Data-driven researches are major drivers for networking and system research; however, the data involved in such researches are restricted to those who actually possess the data. The issue of data access is a major concern in the research community.
To mitigate this issue, one alternative is to create and share ‘synthetic datasets’. These synthetic data is modelled from real traces by identifying their key factors and creating generative models using statistical models. The main concern is whether these synthetic datasets have high fidelity and generalised for networking applications which require minimum human supervision.
Sign up for your weekly dose of what's up in emerging technology.
To produce such a high fidelity dataset, researchers from IBM and Carnegie Mellon University jointly introduced DoppelGANger. The tool — DoppelGANger utilises generative adversarial networks or GANs to employ machine learning techniques for synthesising datasets that have the same statistics as that of the original training data.
What is DoppelGANger?
This study used GANs in particular as it offers three key benefits:
- GANs can be general across datasets
- GANs can be used for generating measurements and metadata, which enables it to support a wide range of use cases.
- GANs have already been used in other domains in creating high-fidelity datasets even for complex tasks such as images, text, and music.
For this study, time-series measurements associated with multi-dimensional metadata, for example, measurements of physical network properties and datacenter cluster usage measurements were considered.
Through this study, the researchers have attempted to solve two problems that exist with current GAN approaches:
- Complex correlations between measurements and associated metadata
- On datasets with a highly variable dynamic range GANs exhibit severe mode collapse. Here, the GAN generated data only covers a few classes of data samples and ignores other modes of the distribution.
The proposed DoppelGANger tool tackles these issues in two ways. Firstly, to model correlations between measurements and their metadata, it decouples the generation of metadata from the time series and feeds metadata separately into the time series generation at each step.
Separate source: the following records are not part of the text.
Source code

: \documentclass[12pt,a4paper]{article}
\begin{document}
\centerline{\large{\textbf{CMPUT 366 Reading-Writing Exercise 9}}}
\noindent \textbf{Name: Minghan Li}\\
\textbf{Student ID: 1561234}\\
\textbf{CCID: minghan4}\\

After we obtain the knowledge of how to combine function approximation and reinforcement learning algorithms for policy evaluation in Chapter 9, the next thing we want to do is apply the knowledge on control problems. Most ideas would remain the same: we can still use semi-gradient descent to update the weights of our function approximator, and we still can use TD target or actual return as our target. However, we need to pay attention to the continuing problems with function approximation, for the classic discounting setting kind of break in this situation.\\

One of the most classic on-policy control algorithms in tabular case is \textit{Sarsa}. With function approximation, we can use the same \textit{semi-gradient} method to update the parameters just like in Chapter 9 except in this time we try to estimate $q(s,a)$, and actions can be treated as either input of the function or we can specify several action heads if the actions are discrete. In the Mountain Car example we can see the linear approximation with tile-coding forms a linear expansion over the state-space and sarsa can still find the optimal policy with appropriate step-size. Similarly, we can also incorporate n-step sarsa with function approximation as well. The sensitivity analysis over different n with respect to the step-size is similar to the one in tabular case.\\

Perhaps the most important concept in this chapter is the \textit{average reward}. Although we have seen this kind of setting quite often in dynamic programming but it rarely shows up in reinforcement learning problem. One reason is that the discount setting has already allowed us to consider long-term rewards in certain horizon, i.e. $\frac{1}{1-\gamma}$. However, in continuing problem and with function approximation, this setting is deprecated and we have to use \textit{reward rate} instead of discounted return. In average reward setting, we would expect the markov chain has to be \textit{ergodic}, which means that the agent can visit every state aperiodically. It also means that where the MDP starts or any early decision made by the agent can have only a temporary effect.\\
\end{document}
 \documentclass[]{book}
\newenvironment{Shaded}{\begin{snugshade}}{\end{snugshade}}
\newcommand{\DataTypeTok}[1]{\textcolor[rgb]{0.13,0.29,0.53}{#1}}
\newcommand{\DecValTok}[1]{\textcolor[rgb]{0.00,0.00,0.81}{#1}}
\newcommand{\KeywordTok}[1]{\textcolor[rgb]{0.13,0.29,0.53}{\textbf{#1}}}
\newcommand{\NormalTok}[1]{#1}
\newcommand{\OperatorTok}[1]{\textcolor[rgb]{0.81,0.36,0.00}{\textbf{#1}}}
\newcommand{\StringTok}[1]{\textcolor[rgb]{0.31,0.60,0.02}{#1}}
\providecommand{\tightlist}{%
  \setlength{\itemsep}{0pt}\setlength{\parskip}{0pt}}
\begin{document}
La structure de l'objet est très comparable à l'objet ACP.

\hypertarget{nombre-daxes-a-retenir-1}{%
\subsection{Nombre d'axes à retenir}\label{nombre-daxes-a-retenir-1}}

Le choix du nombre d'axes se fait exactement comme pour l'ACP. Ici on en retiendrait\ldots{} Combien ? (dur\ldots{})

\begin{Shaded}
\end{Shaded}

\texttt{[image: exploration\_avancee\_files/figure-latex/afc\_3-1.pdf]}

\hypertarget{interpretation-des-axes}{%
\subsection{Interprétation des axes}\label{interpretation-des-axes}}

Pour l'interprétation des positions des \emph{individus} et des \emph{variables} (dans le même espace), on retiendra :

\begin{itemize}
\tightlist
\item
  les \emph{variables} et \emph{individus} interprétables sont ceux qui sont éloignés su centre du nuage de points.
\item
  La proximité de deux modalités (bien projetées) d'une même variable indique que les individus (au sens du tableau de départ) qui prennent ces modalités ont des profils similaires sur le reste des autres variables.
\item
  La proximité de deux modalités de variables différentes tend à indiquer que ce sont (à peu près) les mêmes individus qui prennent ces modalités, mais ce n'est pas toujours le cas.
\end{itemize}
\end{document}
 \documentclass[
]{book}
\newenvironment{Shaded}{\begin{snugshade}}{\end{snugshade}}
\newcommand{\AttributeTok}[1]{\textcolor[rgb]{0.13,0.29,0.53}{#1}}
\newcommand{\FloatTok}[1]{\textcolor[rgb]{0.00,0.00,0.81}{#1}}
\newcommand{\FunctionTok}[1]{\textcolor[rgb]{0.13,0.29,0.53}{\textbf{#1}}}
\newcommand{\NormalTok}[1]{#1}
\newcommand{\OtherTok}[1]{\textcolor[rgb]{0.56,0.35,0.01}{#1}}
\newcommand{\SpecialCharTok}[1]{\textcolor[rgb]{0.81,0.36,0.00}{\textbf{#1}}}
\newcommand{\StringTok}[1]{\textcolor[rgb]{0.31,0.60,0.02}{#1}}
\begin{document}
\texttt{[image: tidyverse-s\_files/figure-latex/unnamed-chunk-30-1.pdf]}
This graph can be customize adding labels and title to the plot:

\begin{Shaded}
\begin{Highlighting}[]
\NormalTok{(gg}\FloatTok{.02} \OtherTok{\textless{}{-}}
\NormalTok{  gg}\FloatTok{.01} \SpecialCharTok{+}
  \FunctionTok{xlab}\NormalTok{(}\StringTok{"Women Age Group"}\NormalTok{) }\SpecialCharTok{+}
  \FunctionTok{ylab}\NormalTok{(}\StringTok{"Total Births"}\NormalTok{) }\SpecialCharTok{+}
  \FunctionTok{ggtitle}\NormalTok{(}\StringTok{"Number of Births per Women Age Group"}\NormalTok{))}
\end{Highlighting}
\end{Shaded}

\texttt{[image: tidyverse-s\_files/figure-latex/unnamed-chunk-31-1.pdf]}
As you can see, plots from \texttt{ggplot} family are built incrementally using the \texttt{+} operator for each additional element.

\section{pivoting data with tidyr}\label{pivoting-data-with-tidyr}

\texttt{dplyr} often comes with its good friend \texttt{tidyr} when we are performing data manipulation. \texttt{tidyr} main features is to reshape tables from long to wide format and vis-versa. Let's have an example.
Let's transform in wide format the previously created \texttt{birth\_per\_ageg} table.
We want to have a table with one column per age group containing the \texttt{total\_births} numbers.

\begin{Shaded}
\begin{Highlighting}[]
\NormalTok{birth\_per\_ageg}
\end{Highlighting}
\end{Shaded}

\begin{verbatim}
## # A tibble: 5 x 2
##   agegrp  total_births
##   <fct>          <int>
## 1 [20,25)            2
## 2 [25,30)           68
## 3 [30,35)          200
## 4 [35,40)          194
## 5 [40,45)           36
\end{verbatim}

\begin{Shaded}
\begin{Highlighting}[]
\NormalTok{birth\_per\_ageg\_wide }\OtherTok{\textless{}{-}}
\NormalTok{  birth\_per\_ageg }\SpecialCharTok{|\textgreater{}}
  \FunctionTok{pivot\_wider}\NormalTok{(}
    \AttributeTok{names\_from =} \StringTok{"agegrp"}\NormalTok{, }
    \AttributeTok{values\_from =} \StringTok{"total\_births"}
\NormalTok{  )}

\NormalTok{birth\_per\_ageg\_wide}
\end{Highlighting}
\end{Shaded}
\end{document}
This is unlike the conventional methods where the two are generated simultaneously. For metadata generation, it introduces an auxiliary discriminator.
Secondly, the proposed GAN architecture tackles mode collapse by separately generating randomised maximum and minimum limits and a normalised time series that can be traced back to the realistic range.
Finally, the DoppelGANger tool gives batched samples as output instead of singletons.
The architecture of DG highlighting key ideas and ex-tensions to canonical GAN approaches.
The fidelity of DoppelGANger was tested on three datasets:
- Wikipedia Web Traffic (WWT): WWT tracks the number of daily views of Wikipedia articles between July 1, 2015, to December 31, 2016. Each sample has three metadata — Wikipedia domain, type of access, and type of agent.
- Measuring Broadband America (MBA): This dataset is from the United States Federal Communications Commission and consists of measurements such as round-trip times. Each sample has three metadata—internet connection technology, ISP, and the US state.
- Google Cluster Usage Traces: This dataset consists of usage traces of Google Cluster tracked over 12.5k machines for a period of more than 29 days in May 2011.
Through this study, it was found that:
- DoppelGANger can learn structural micro-benchmarks of each dataset.
- It was able to outperform baseline algorithms on tasks such as training prediction algorithms. In fact, predictors trained on DoppelGANger generated data to establish a test accuracy of up to 43%.
Apart from the above-mentioned points, the study found that while this tool could not satisfactorily resolve privacy tradeoffs of GANs, it can mitigate interference attacks on privacy by training DoppelGANger on larger datasets. Further, due to the decoupled generation architecture of DoppelGANger, data holders can hide certain attributes of the datasets.
This research has been chosen as one of the best papers at the ACM Internet Measurement Conference. The appeal of the DoppelGANger lies in the fact that while most of its counterparts require complex mathematical modelling, this tool requires very little prior knowledge of the datasets and their configurations. This is because GANs can generalise across different datasets and use cases. These features make the tool highly flexible, which is key to data sharing in cybersecurity situations.